Records excerpted from a collection:
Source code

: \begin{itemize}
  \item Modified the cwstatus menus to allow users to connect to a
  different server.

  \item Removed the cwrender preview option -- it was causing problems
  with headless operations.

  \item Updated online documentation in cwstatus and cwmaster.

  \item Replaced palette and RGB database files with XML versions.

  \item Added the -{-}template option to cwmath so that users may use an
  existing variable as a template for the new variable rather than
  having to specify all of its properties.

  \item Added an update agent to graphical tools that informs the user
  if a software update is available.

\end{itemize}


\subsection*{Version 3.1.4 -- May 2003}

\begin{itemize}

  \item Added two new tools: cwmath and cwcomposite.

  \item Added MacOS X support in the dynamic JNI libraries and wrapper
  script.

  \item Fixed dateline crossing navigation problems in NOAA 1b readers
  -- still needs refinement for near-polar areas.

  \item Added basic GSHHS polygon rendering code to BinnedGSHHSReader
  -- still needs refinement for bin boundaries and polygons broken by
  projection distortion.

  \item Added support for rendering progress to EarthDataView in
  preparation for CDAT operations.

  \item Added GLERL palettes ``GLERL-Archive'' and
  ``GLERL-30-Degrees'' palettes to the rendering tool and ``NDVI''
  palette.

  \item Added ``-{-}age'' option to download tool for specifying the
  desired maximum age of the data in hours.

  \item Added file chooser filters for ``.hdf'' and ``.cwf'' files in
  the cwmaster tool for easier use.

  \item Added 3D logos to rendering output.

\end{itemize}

* * *

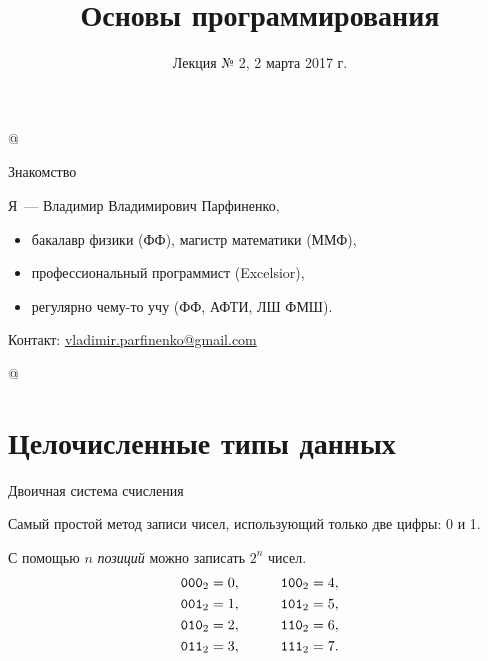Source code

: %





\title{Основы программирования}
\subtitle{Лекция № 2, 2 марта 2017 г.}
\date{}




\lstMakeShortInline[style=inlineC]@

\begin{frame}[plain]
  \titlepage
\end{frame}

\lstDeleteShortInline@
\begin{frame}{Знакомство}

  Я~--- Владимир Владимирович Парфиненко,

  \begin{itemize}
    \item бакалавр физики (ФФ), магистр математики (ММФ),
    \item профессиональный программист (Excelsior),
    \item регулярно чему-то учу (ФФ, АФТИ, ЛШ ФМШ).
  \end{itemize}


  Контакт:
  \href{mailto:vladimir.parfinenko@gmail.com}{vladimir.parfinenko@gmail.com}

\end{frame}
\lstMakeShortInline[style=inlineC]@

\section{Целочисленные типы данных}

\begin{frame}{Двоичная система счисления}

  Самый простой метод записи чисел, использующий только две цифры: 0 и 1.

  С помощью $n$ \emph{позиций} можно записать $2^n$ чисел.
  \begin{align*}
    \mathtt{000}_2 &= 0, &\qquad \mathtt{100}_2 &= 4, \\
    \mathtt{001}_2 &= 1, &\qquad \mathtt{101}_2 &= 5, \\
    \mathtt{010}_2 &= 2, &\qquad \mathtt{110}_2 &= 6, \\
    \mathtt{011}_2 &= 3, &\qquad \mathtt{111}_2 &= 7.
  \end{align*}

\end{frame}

§ **Your instructions**
Every line above that includes the string "cwmaster" needs to be copied.

§ **Written answer**
  \item Updated online documentation in cwstatus and cwmaster.
  the cwmaster tool for easier use.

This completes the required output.